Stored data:
>>>
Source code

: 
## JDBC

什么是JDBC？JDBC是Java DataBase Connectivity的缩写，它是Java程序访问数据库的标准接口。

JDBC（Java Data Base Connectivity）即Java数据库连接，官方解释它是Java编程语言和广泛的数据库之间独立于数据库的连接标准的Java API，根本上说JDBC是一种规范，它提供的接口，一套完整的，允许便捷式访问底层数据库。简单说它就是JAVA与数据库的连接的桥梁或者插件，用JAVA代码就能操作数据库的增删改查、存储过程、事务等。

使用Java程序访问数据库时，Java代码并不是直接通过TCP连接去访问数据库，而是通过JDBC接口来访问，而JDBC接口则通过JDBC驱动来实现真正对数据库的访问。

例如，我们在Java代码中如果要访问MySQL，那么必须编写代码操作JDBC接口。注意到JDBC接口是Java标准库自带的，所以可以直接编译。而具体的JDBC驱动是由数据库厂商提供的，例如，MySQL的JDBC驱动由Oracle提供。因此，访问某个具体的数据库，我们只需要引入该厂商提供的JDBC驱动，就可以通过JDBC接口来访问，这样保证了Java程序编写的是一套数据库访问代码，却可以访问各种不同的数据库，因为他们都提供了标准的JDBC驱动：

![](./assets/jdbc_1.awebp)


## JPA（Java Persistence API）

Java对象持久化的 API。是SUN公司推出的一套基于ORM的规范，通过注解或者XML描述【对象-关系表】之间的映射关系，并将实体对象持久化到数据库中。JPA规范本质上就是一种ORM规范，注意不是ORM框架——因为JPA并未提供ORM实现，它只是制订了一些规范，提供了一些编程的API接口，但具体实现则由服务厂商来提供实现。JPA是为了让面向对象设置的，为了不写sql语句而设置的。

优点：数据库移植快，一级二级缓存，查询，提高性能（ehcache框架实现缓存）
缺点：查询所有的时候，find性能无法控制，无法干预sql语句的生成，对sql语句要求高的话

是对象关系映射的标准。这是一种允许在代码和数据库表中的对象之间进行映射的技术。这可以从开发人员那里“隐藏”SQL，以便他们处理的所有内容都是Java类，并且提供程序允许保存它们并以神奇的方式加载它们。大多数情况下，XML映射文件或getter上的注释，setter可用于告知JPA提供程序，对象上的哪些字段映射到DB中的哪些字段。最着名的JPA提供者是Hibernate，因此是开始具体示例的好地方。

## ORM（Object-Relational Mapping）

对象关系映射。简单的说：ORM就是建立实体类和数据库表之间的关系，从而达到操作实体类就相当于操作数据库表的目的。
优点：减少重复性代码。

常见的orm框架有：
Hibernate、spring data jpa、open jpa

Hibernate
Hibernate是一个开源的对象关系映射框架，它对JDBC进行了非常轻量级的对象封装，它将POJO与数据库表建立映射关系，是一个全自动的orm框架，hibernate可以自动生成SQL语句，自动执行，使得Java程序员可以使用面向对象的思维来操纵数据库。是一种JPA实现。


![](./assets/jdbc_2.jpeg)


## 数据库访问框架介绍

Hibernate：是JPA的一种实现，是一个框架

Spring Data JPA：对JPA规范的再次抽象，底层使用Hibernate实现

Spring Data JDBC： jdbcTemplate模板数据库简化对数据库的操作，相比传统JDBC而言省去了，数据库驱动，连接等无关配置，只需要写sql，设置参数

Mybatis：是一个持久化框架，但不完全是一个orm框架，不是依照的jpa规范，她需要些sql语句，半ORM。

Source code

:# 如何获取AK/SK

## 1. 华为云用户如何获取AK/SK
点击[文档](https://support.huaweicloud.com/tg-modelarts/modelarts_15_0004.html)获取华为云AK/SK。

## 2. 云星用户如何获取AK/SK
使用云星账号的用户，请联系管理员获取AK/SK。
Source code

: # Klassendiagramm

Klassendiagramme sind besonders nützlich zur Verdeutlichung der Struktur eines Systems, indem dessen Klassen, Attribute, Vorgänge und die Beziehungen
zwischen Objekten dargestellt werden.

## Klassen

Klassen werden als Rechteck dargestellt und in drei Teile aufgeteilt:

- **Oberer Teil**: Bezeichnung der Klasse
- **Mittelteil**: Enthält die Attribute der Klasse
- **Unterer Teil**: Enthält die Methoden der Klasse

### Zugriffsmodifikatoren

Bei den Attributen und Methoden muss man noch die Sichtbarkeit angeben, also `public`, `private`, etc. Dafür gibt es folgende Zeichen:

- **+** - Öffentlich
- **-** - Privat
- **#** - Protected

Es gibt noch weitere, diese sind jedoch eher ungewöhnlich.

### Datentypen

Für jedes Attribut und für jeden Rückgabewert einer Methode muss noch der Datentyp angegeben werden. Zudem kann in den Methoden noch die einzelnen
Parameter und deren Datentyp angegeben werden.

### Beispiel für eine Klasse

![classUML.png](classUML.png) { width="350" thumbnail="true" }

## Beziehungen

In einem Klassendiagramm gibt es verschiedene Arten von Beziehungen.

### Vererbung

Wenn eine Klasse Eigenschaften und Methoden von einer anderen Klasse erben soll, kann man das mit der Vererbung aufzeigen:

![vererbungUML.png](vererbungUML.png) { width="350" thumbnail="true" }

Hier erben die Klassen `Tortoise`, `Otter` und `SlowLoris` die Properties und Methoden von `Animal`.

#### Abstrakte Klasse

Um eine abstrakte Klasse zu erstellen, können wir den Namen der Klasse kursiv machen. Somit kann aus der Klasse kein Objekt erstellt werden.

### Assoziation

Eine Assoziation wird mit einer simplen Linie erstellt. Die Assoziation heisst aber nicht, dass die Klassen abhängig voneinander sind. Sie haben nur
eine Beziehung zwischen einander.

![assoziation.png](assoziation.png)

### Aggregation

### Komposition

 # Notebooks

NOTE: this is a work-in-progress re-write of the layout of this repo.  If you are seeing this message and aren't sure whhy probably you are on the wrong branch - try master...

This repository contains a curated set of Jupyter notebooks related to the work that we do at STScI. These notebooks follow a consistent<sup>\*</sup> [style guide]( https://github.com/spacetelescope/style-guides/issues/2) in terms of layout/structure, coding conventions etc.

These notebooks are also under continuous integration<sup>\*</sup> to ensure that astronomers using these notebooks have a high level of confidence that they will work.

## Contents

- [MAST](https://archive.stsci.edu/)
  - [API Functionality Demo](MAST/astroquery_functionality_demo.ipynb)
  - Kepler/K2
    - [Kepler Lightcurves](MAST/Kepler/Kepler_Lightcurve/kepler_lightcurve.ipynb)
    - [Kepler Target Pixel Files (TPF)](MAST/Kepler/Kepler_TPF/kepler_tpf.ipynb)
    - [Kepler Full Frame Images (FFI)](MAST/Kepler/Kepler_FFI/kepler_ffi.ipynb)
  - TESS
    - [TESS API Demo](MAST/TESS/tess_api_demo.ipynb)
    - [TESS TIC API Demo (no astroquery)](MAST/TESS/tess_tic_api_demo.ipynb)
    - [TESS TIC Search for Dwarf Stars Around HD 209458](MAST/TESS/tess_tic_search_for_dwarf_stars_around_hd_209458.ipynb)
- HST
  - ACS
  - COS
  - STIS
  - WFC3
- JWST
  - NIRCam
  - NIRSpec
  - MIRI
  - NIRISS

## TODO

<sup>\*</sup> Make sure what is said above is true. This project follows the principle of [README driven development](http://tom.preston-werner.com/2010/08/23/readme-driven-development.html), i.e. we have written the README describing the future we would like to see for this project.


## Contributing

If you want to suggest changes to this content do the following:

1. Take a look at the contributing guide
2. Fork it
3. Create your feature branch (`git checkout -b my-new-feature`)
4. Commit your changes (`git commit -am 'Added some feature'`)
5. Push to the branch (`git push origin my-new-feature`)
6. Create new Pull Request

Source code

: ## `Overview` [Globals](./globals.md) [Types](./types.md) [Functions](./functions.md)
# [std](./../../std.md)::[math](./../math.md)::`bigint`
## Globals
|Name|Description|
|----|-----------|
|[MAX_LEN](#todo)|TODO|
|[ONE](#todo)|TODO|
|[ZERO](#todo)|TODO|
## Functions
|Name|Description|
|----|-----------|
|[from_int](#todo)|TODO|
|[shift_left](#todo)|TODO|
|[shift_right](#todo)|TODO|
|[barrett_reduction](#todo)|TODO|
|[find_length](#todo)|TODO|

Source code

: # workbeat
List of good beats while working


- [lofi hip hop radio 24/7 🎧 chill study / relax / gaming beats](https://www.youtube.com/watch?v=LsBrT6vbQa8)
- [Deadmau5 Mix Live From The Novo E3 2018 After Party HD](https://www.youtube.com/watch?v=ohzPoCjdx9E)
<<<
- [Instructions to follow] Repeat, exactly as they stand above, the lines from the line with "### Aggregation" to the line with "NOTE: this is", both lines included.

- [Your solution]
### Aggregation

### Komposition

 # Notebooks

NOTE: this is a work-in-progress re-write of the layout of this repo.  If you are seeing this message and aren't sure whhy probably you are on the wrong branch - try master...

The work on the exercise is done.